The implementation of restrictive practices targeting asylum seekers and refugees is facilitated by a very tenacious belief. Given its behaviour, the Canadian government seems persuaded that exclusion, deportation and even refoulement of potential terrorists can strengthen national security. This belief is itself supported by another, namely that Canada’s sovereign power to exclude an individual from its territory is absolute and, aside from in exceptional situations, cannot be limited by international law in any way. Accordingly, the war on terrorism is proceeding almost exclusively by throwing potentially dangerous elements from the country, to the detriment of other measures that could minimize violations of rights and freedoms, and would be more legitimate and more appropriate for achieving the objectives of the fight against international terrorism.

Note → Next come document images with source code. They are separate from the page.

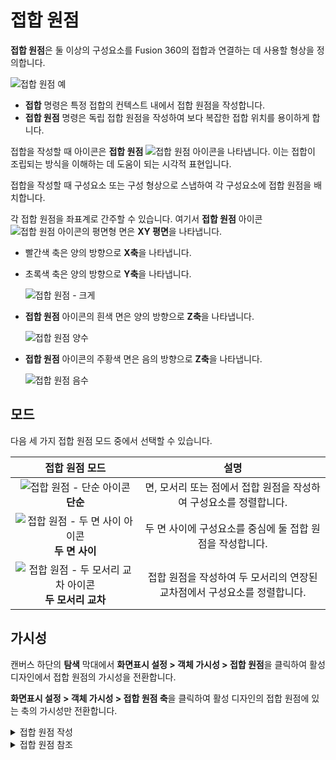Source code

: 접합 원점
=====

**접합 원점**은 둘 이상의 구성요소를 Fusion 360의 접합과 연결하는 데 사용할 형상을 정의합니다.

![접합 원점 예](https://help.autodesk.com/cloudhelp/KOR/Fusion-Assemble/images/example/joint-origin.png)

*   **접합** 명령은 특정 접합의 컨텍스트 내에서 접합 원점을 작성합니다.
*   **접합 원점** 명령은 독립 접합 원점을 작성하여 보다 복잡한 접합 위치를 용이하게 합니다.

접합을 작성할 때 아이콘은 **접합 원점** ![접합 원점 아이콘](https://help.autodesk.com/cloudhelp/KOR/Fusion-Assemble/images/icon/asm/joint-origin.png)을 나타냅니다. 이는 접합이 조립되는 방식을 이해하는 데 도움이 되는 시각적 표현입니다.

접합을 작성할 때 구성요소 또는 구성 형상으로 스냅하여 각 구성요소에 접합 원점을 배치합니다.

각 접합 원점을 좌표계로 간주할 수 있습니다. 여기서 **접합 원점** 아이콘 ![접합 원점 아이콘](https://help.autodesk.com/cloudhelp/KOR/Fusion-Assemble/images/icon/asm/joint-origin.png)의 평면형 면은 **XY 평면**을 나타냅니다.

*   빨간색 축은 양의 방향으로 **X축**을 나타냅니다.
    
*   초록색 축은 양의 방향으로 **Y축**을 나타냅니다.
    
    ![접합 원점 - 크게](https://help.autodesk.com/cloudhelp/KOR/Fusion-Assemble/images/icon/joint-origin-64.png)
    
*   **접합 원점** 아이콘의 흰색 면은 양의 방향으로 **Z축**을 나타냅니다.
    
    ![접합 원점 양수](https://help.autodesk.com/cloudhelp/KOR/Fusion-Assemble/images/icon/joint-origin-positive.png)
    
*   **접합 원점** 아이콘의 주황색 면은 음의 방향으로 **Z축**을 나타냅니다.
    
    ![접합 원점 음수](https://help.autodesk.com/cloudhelp/KOR/Fusion-Assemble/images/icon/joint-origin-negative.png)
    

모드
--

다음 세 가지 접합 원점 모드 중에서 선택할 수 있습니다.


|접합 원점 모드|설명|
|:---:|:---:|
|![접합 원점 - 단순 아이콘](https://help.autodesk.com/cloudhelp/KOR/Fusion-Assemble/images/icon/asm/joint-origin-simple.png) **단순**|면, 모서리 또는 점에서 접합 원점을 작성하여 구성요소를 정렬합니다.|
|![ 접합 원점 - 두 면 사이 아이콘](https://help.autodesk.com/cloudhelp/KOR/Fusion-Assemble/images/icon/asm/joint-origin-between-two-faces.png) **두 면 사이**|두 면 사이에 구성요소를 중심에 둘 접합 원점을 작성합니다.|
|![접합 원점 - 두 모서리 교차 아이콘](https://help.autodesk.com/cloudhelp/KOR/Fusion-Assemble/images/icon/asm/joint-origin-two-edge-intersection.png) **두 모서리 교차**|접합 원점을 작성하여 두 모서리의 연장된 교차점에서 구성요소를 정렬합니다.|


가시성
---

캔버스 하단의 **탐색** 막대에서 **화면표시 설정 > 객체 가시성 > 접합 원점**을 클릭하여 활성 디자인에서 접합 원점의 가시성을 전환합니다.

**화면표시 설정 > 객체 가시성 > 접합 원점 축**을 클릭하여 활성 디자인의 접합 원점에 있는 축의 가시성만 전환합니다.
<details>
<summary>접합 원점 작성</summary>
<div markdown="1">       

접합 원점 작성
========

**접합 원점** 명령을 사용하여 Fusion 360에서 구성요소의 독립 접합 원점을 작성하는 방법을 알아봅니다.

![접합 원점 예](https://help.autodesk.com/cloudhelp/KOR/Fusion-Assemble/images/example/joint-origin.png)

1.  **디자인 > 솔리드 > 조립 > 접합 원점** ![접합 원점 아이콘](https://help.autodesk.com/cloudhelp/KOR/Fusion-Assemble/images/icon/asm/joint-origin.png)을 클릭합니다.
    
    **접합 원점** 대화상자가 표시됩니다.
    
2.  대화상자에서 접합 원점 **모드**를 선택합니다.
    
    *   **단순** ![ 접합 원점 - 단순 아이콘](https://help.autodesk.com/cloudhelp/KOR/Fusion-Assemble/images/icon/asm/joint-origin-simple.png): **스냅** 점을 선택하여 접합 원점을 배치합니다.
        
    *   **두 면 사이** ![접합 원점 - 두 면 사이 아이콘](https://help.autodesk.com/cloudhelp/KOR/Fusion-Assemble/images/icon/asm/joint-origin-between-two-faces.png): **평면 1**과 **평면 2**를 선택하여 접합 원점을 그 사이의 중심에 배치한 다음 **스냅** 점을 선택합니다.
        
    *   **두 모서리 교차** ![접합 원점 - 두 모서리 교차 아이콘](https://help.autodesk.com/cloudhelp/KOR/Fusion-Assemble/images/icon/asm/joint-origin-two-edge-intersection.png): **모서리 1**과 평행하지 않은 **모서리 2**를 선택하여 연장된 교차점에서 접합 원점을 찾습니다.
        
        팁: 면 위에 마우스를 놓은 다음 `Ctrl`(Windows) 또는 `Command`(MacOS) 키를 누른 상태로 해당 면의 점에 스냅합니다.
        
3.  접합 원점 **정렬** 설정 조정:
    
    *   **각도**: 회전 조작기 핸들을 끌거나 정확한 회전 각도를 입력합니다.
    *   **간격띄우기 X**: 이동 조작기 핸들을 끌거나 정확한 거리를 입력합니다.
    *   **간격띄우기 Y**
    *   **간격띄우기 Z**
    *   **반전**: 접합을 작성할 때 접합 원점을 반전하여 구성요소를 정렬하려면 클릭합니다.
    *   **방향 전환**: 클릭하여 접합 원점의 방향을 다시 조정할 두 축을 선택합니다.
    *   **Z축**: 면 또는 모서리를 클릭하여 축 방향을 다시 정합니다.
    *   **X축**
4.  **확인**을 클릭합니다.
    

새 접합 원점이 캔버스에 표시됩니다.

팁
-

*   캔버스 하단의 **탐색** 막대에서 **표시 설정 > 객체 가시성 > 접합 원점** 또는 **접합 원점 축**을 클릭하여 활성 디자인의 접합 원점에 있는 축만 표시하거나 숨깁니다.

</div>
</details>
<details>
<summary>접합 원점 참조</summary>
<div markdown="1">       

# 접합 원점 참조
**접합 원**점 명령은 접합 원점을 Fusion 360의 구성요소에 배치합니다. 접합 원점은 접합의 구성요소를 관련시키는 데 사용되는 형상을 정의합니다.
디자인 > 조립 > 접합 원점![img](https://help.autodesk.com/cloudhelp/KOR/Fusion-Assemble/images/icon/asm/joint-origin.png)

![img](https://help.autodesk.com/cloudhelp/KOR/Fusion-Assemble/images/example/joint-origin.png)
## 모드
형상을 선택하여 접합 원점을 정의합니다.
|접합 원점 모드|정의|
|:---:|:---:|
|단순|면, 모서리 또는 점에서 접합 원점을 작성하여 구성요소를 정렬합니다.|
|두 면 사이|두 면 사이에 구성요소를 중심에 둘 접합 원점을 작성합니다.|
|두 모서리 교차|접합 원점을 작성하여 두 모서리의 가상 교차점에 구성요소를 정렬합니다.|

## 평면, 모서리 및 스냅
형상을 선택하여 접합 및 접합 원점을 정의합니다.
|옵션|동작|
|:---:|:---:|
|평면 1|면 선택|
|평면 2|두 번째 면 선택|
|모서리 1|모서리 선택|
|모서리 2|평행하지 않은 모서리 선택|
|스냅|스냅점을 선택하여 접합 원점 배치|

## 선형 횡단
접합의 각도, 간격띄우기 및 방향을 조정하여 정렬합니다.

## 각도, 간격띄우기, 반전 및 방향 전환
|옵션|동작|
|:---:|:---:|
|각도|접합 원점의 참조 좌표계를 회전하여 접합을 작성할 때 구성요소 정렬|
|간격띄우기 X|X 축을 따라 접합 원점 간격띄우기|
|간격띄우기 Y|Y축을 따라 접합 원점 간격띄우기|
|간격띄우기 Z|Z 축을 따라 접합 원점 간격띄우기|
|반전|접합 원점을 반전하여 접합을 작성할 때 구성요소 정렬|
|방향 다시정하기|접합 원점의 방향을 다시 정하려면 두 축을 선택합니다.|
|Z축|Z축 선택|
|X축|X축 선택|

</div>
</details>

In our study, through a rereading of Suresh, a paradigmatic Supreme Court of Canada decision, we seek to shake these beliefs [1]. Our thesis is that Canada’s attempt to achieve a safer world by excluding international protection from torture and preventing potential terrorists from ever entering the country is doomed to failure and could create obstacles to combating terrorism if international responsibilities with respect to human rights and the fight against impunity are not met. Generally, in light of analysis of some of Canada’s obligations in these areas, our study pinpoints three elements, which underlie our reflection. First, Canada’s sovereign power to exclude individuals from its territory is not absolute. Second, an individual’s right to protection is also not absolute and there are balancing mechanisms in international law that are designed to protect individuals while ensuring that Canada does not become a refuge for potential terrorists [2]. Third, Canada is bound by other international obligations, which protect excluded individuals and require the government to combat impunity.